Dataset size counts for better predictions

A statistical technique for modeling large datasets improves interpretation of climate and environmental data.

A new statistical tool for modeling large climate and environmental datasets that has broad applications—from weather forecasting to flood warning and irrigation management—has been developed by researchers at KAUST.

Climate and environmental datasets are often very large and contain measurements taken across many locations and over long periods. Their large sample sizes and high dimensionality introduce significant statistical and computational challenges. Gaussian process models used in spatial statistics, for example, face considerable difficulty due to the prohibitive computational burden and rely on subsamples or analyze spatial data region by region.

Ying Sun and her PhD student Huang Huang developed a new method that uses a hierarchical low-rank approximation scheme to resolve the computational burden, providing an efficient tool for fitting Gaussian process models to datasets that contain large quantities of climate and environmental measurements.

“One advantage of our method is that we apply the low-rank approximation hierarchically when fitting the Gaussian process model, which makes analyzing large spatial datasets possible without excessive computation,” explains Huang. “The challenge, however, is to retain estimation accuracy by using a computationally efficient approximation.”

Traditional low-rank methods are usually computationally fast, but often inaccurate. The researchers, therefore, made the low-rank approximation hierarchical, ensuring that the covariance matrix used to fully characterize dependence in the spatial data is not low rank: this makes it is as fast as traditional methods while significantly improving the accuracy.

To evaluate their model’s performance, they undertook numerical analysis and simulations and found the model performs much better than the most commonly used methods. This ensures that credible inferences can be made from real-world datasets.

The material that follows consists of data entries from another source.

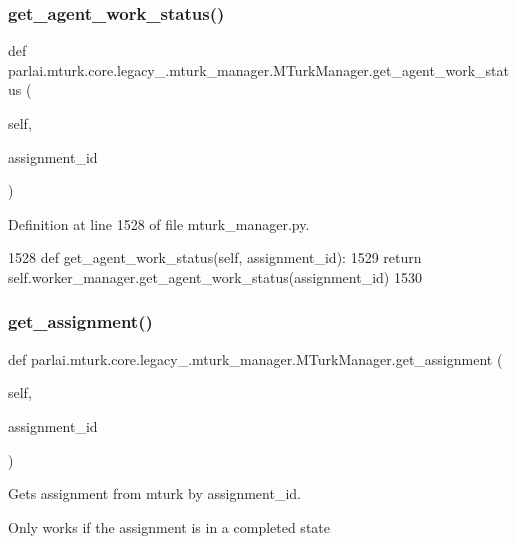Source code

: \subsubsection{\texorpdfstring{get\+\_\+agent\+\_\+work\+\_\+status()}{get\_agent\_work\_status()}}
{\footnotesize\ttfamily def parlai.\+mturk.\+core.\+legacy\+\_.\+mturk\+\_\+manager.\+M\+Turk\+Manager.\+get\+\_\+agent\+\_\+work\+\_\+status (\begin{DoxyParamCaption}\item[{}]{self,  }\item[{}]{assignment\+\_\+id }\end{DoxyParamCaption})}



Definition at line 1528 of file mturk\+\_\+manager.\+py.


\begin{DoxyCode}
1528     \textcolor{keyword}{def }get\_agent\_work\_status(self, assignment\_id):
1529         \textcolor{keywordflow}{return} self.worker\_manager.get\_agent\_work\_status(assignment\_id)
1530 
\end{DoxyCode}
\mbox{\label{classparlai_1_1mturk_1_1core_1_1legacy__2018_1_1mturk__manager_1_1MTurkManager_a256bbe1f481fd2df27e38ce55378a030}} 
\subsubsection{\texorpdfstring{get\+\_\+assignment()}{get\_assignment()}}
{\footnotesize\ttfamily def parlai.\+mturk.\+core.\+legacy\+\_.\+mturk\+\_\+manager.\+M\+Turk\+Manager.\+get\+\_\+assignment (\begin{DoxyParamCaption}\item[{}]{self,  }\item[{}]{assignment\+\_\+id }\end{DoxyParamCaption})}

\begin{DoxyVerb}Gets assignment from mturk by assignment_id.

Only works if the assignment is in a completed state
\end{DoxyVerb}
 

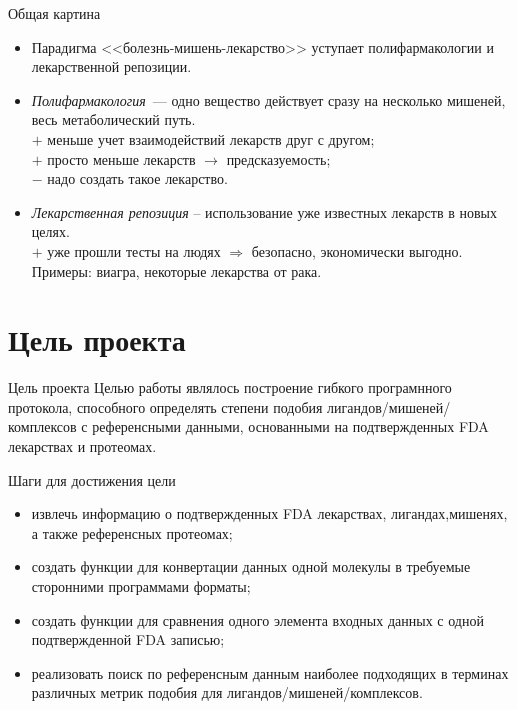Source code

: \documentclass[14pt]{beamer}
\begin{document}
\begin{frame}{Общая картина}
	\begin{itemize}
		\normalsize
		\item Парадигма <<болезнь-мишень-лекарство>> уступает полифармакологии и лекарственной репозиции.
		\small
		\item \textit{Полифармакология}~--- одно вещество действует сразу на несколько мишеней, весь метаболический путь.\\
		$+$ меньше учет взаимодействий лекарств друг с другом;\\
		$+$ просто меньше лекарств $\rightarrow$ предсказуемость;\\
		$-$ надо создать такое лекарство.\\
		\item \textit{Лекарственная репозиция} – использование уже известных лекарств в новых целях.\\ 
		$+$ уже прошли тесты на людях $\Rightarrow$ безопасно, экономически выгодно.\\
		Примеры: виагра, некоторые лекарства от рака.
	\end{itemize}
\end{frame}

\section{Цель проекта}
\begin{frame}{Цель проекта}
	\linespread{1.35}
	\centering
    Целью работы являлось построение гибкого програмнного протокола, способного определять степени подобия лигандов/мишеней/комплексов с референсными данными, основанными на подтвержденных FDA лекарствах и протеомах.
	\small
\end{frame}

\begin{frame}{Шаги для достижения цели}	
	\begin{itemize}
		\item извлечь информацию о подтвержденных FDA лекарствах, лигандах,мишенях, а также референсных протеомах;
		\item создать функции для конвертации данных одной молекулы в требуемые сторонними программами форматы;
		\item создать функции для сравнения одного элемента входных данных с одной подтвержденной FDA записью;
		\item реализовать поиск по референсным данным наиболее подходящих в терминах различных метрик подобия для лигандов/мишеней/комплексов.
	\end{itemize}
\end{frame}
\end{document}
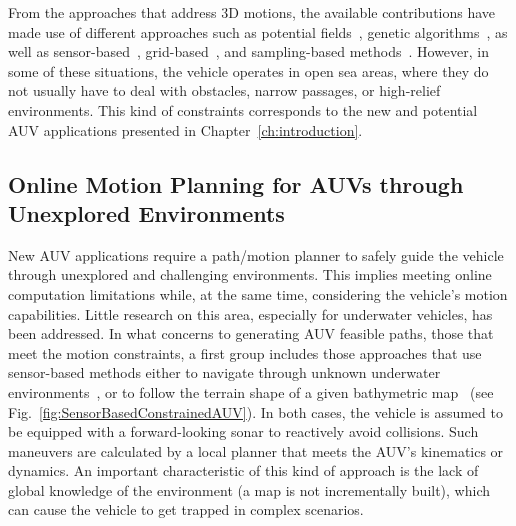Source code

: From the approaches that address \ac{3D} motions, the available contributions
have made use of different approaches such as potential
fields~\cite{Warren1990,Sequeira1994}, genetic
algorithms~\cite{Sugihara1997,Alvarez2004,Hong-jian2004}, as well as
sensor-based~\cite{Ying2000,Houts2012},
grid-based~\cite{Carroll1992,Sequeira1994,Kim2012a}, and sampling-based
methods~\cite{Caldwell2010,Poppinga2011,McMahon2016}. However, in some of these
situations, the vehicle operates in open sea areas, where they do not usually
have to deal with obstacles, narrow passages, or high-relief environments. This
kind of constraints corresponds to the new and potential \ac{AUV} applications
presented in Chapter~\ref{ch:introduction}.


\subsection{Online Motion Planning for AUVs through Unexplored Environments}

New \ac{AUV} applications require a path/motion planner to safely guide the
vehicle through unexplored and challenging environments. This implies meeting
online computation limitations while, at the same time, considering the
vehicle's motion capabilities. Little research on this area, especially for
underwater vehicles, has been addressed. In what concerns to generating \ac{AUV}
feasible paths, \ie those that meet the motion constraints, a first group
includes those approaches that use sensor-based methods either to navigate
through unknown underwater environments~\cite{Ying2000}, or to follow the
terrain shape of a given bathymetric map~\cite{Houts2012} (see
Fig.~\ref{fig:SensorBasedConstrainedAUV}). In both cases, the vehicle is assumed
to be equipped with a forward-looking sonar to reactively avoid collisions. Such
maneuvers are calculated by a local planner that meets the \ac{AUV}'s kinematics
or dynamics. An important characteristic of this kind of approach is the lack of
global knowledge of the environment (\ie a map is not incrementally built),
which can cause the vehicle to get trapped in complex scenarios.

The model was applied to a spatial dataset of two million soil-moisture measurements from the Mississippi River basin in the United States. They were able to fit a Gaussian process model to understand the spatial variability and predict values at unsampled locations. This led to a better understanding of hydrological processes, including runoff generation and drought development, and climate variability for the region.

“Our research provides a powerful tool for the statistical inference of large spatial data, says Sun. “And when exact computations are not possible, environmental scientists could use our methodology to handle large datasets instead of only analyzing subsamples. This makes it a practical and attractive technique for very large climate and environmental datasets.”